Step 2 — Open a notebook in the model folder

cd models/baseline
jupyter lab

This launches Jupyter Lab with models/baseline/ as its working directory — so any relative paths from the notebook resolve cleanly against the model.

Create a new notebook and call it analysis.ipynb.

Step 3 — Run the model from Python

Imports and a single call:

import kalix
import pandas as pd

kalix.simulate("stringybark.ini", output_file="results.csv")

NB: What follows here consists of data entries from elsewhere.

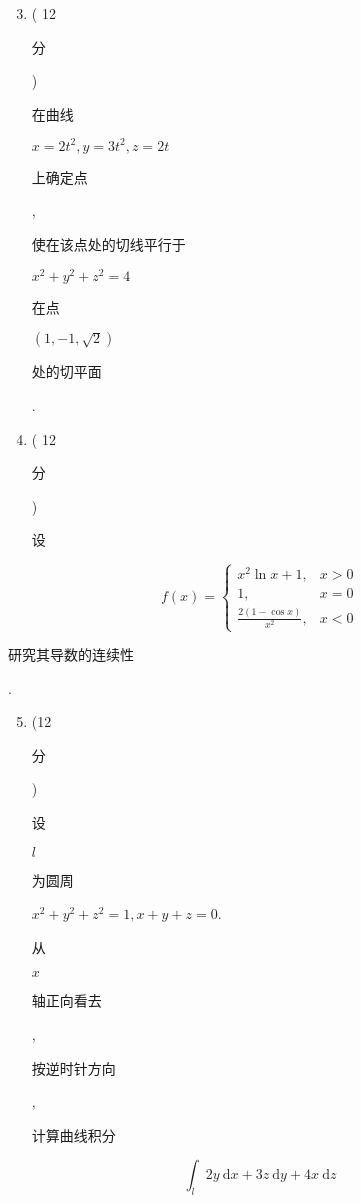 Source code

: \documentclass[10pt]{article}
\begin{document}
\begin{enumerate}
  \setcounter{enumi}{2}
  \item ( 12 \begin{CJK}{UTF8}{mj}分\end{CJK}) \begin{CJK}{UTF8}{mj}在曲线\end{CJK} $x=2 t^{2}, y=3 t^{2}, z=2 t$ \begin{CJK}{UTF8}{mj}上确定点\end{CJK}, \begin{CJK}{UTF8}{mj}使在该点处的切线平行于\end{CJK} $x^{2}+y^{2}+z^{2}=4$ \begin{CJK}{UTF8}{mj}在点\end{CJK} $(1,-1, \sqrt{2})$ \begin{CJK}{UTF8}{mj}处的切平面\end{CJK}.

  \item ( 12 \begin{CJK}{UTF8}{mj}分\end{CJK}) \begin{CJK}{UTF8}{mj}设\end{CJK}

\end{enumerate}
$$
f(x)=\left\{\begin{array}{cl}
x^{2} \ln x+1, & x>0 \\
1, & x=0 \\
\frac{2(1-\cos x)}{x^{2}}, & x<0
\end{array}\right.
$$
\begin{CJK}{UTF8}{mj}研究其导数的连续性\end{CJK}.

\begin{enumerate}
  \setcounter{enumi}{4}
  \item (12 \begin{CJK}{UTF8}{mj}分\end{CJK}) \begin{CJK}{UTF8}{mj}设\end{CJK} $l$ \begin{CJK}{UTF8}{mj}为圆周\end{CJK} $x^{2}+y^{2}+z^{2}=1, x+y+z=0$. \begin{CJK}{UTF8}{mj}从\end{CJK} $x$ \begin{CJK}{UTF8}{mj}轴正向看去\end{CJK}, \begin{CJK}{UTF8}{mj}按逆时针方向\end{CJK}, \begin{CJK}{UTF8}{mj}计算曲线积分\end{CJK}
\end{enumerate}
$$
\int_{l} 2 y \mathrm{~d} x+3 z \mathrm{~d} y+4 x \mathrm{~d} z
$$
\end{document}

That's it. kalix.simulate() runs the INI model in-process and writes the requested outputs to results.csv. The format is inferred from the file extension.

Step 4 — Read the output and plot it

The CSV that Kalix writes is just a normal time-indexed file. Pandas reads it directly:

sim = pd.read_csv("results.csv", parse_dates=[0], index_col=0)
sim.head()

You should see one column per output series declared in the model's [outputs] block — six columns in our case (the Sacramento total flow, its three runoff components, the link flow, and the gauge total flow).

Now overlay simulated against observed:

import matplotlib.pyplot as plt

obs = pd.read_csv("../../data/observed.csv", parse_dates=["Date"], index_col="Date")

fig, ax = plt.subplots(figsize=(10, 4))
window = slice("1989-01-01", "1990-12-31")
sim.loc[window, "node.0002_ga_widebridge.dsflow"].plot(ax=ax, label="simulated", linewidth=1.2)
obs.loc[window, "obs"].plot(ax=ax, label="observed", alpha=0.7, linewidth=1.0)
ax.set_ylabel("Flow (ML/day)")
ax.set_title("Stringybark Creek — simulated vs observed (1989–1990)")
ax.legend();

Step 5 (bonus) — Pixie format

Kalix's native output format is Pixie — Gorilla-compressed timeseries written as a .pxt / .pxb pair. It's much smaller and faster to read than CSV for big runs (think: many nodes over multi-decade simulations). For this little 30-year, 6-output example the win isn't visible, but the syntax is identical and worth knowing.

Switch the output by giving the simulator a .pxb extension:

kalix.simulate("stringybark.ini", output_file="results.pxb")

Read it back with kalix.read_pixie():

sim_pxb = kalix.read_pixie("results.pxb")
sim_pxb.head()

The DataFrame has the same shape as the CSV version, but the index is now a tz-aware UTC DatetimeIndex named "time". From there all the standard pandas + matplotlib tools work the same way.

What to try next

  • Add a mass-balance report — pass mass_balance="mbal.txt" to kalix.simulate(...) to write a plain-text report of inflows, outflows, and storage changes alongside the timeseries output.

  • Loop over scenarios — write a Python loop that varies a scale factor on the rainfall expression, runs each scenario, and stacks the resulting DataFrames into a single multi-column DataFrame for comparison.

  • Round-trip your own data — use kalix.write_pixie(path, df) to save any pandas DataFrame (with a UTC DatetimeIndex) into Pixie format. Useful for sharing pre-processed inputs across models.

Where to go from here

The kalix Python package lives on PyPI: pypi.org/project/kalix. Current functionality and API are documented in the package README.